Find every line of the records that has "github" and return it.

### Source information
---*---
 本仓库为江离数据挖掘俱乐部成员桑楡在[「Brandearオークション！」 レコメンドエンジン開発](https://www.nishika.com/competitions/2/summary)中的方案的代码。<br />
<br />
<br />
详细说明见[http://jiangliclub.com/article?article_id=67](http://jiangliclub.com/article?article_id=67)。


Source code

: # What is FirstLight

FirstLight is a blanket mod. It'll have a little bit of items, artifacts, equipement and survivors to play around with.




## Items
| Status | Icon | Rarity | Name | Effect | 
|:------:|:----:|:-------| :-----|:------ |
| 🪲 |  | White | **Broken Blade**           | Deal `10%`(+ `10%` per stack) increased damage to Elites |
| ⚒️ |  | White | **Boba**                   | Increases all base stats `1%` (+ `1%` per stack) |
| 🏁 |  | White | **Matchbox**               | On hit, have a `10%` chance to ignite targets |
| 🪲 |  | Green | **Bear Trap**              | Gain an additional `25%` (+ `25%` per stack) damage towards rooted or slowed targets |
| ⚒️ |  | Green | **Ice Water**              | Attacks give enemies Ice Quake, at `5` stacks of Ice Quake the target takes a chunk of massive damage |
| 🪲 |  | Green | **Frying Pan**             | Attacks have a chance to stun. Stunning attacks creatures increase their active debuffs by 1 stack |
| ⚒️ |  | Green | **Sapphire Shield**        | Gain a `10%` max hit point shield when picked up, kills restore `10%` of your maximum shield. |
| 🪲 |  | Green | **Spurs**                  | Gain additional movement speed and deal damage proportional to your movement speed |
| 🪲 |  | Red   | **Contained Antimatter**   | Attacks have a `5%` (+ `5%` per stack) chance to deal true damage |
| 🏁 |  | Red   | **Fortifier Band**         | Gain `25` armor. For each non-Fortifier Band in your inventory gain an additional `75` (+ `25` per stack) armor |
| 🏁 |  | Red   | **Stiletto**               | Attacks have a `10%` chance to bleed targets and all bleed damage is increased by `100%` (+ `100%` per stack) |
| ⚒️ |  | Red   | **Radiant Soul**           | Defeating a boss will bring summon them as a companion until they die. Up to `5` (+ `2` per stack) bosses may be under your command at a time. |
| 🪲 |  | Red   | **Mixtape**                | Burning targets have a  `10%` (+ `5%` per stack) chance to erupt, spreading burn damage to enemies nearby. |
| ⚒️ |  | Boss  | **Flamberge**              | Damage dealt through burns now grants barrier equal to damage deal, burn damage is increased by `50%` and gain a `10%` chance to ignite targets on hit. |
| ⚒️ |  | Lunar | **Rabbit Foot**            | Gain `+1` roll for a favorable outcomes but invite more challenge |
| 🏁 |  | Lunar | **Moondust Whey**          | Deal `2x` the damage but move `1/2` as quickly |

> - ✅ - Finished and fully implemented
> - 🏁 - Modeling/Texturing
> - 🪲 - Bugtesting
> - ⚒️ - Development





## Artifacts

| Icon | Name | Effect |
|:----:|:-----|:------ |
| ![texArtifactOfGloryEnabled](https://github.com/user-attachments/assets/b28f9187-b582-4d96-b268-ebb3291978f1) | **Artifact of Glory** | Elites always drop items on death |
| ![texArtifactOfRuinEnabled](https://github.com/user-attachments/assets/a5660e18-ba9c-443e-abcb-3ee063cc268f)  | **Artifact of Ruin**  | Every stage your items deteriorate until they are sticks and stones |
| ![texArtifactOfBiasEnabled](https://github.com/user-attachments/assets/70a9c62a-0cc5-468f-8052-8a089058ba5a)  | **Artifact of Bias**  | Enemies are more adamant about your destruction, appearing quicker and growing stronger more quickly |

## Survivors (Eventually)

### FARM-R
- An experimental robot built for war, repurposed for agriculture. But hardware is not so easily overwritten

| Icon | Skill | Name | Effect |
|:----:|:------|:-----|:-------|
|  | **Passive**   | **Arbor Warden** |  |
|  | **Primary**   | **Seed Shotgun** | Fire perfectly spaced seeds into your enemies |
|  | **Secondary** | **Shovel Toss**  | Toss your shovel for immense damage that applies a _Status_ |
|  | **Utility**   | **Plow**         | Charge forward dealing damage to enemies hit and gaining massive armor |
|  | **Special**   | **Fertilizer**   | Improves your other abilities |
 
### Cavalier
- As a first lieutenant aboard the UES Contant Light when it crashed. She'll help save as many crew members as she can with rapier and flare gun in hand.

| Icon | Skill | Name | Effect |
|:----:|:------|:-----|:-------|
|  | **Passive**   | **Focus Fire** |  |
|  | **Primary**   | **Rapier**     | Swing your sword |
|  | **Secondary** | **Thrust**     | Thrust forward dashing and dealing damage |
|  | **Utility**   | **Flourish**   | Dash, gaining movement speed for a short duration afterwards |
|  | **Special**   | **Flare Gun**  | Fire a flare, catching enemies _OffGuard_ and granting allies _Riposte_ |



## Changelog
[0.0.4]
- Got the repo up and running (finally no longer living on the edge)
---*---
### Answer to this exercise
| ![texArtifactOfGloryEnabled](https://github.com/user-attachments/assets/b28f9187-b582-4d96-b268-ebb3291978f1) | **Artifact of Glory** | Elites always drop items on death |
| ![texArtifactOfRuinEnabled](https://github.com/user-attachments/assets/a5660e18-ba9c-443e-abcb-3ee063cc268f)  | **Artifact of Ruin**  | Every stage your items deteriorate until they are sticks and stones |
| ![texArtifactOfBiasEnabled](https://github.com/user-attachments/assets/70a9c62a-0cc5-468f-8052-8a089058ba5a)  | **Artifact of Bias**  | Enemies are more adamant about your destruction, appearing quicker and growing stronger more quickly |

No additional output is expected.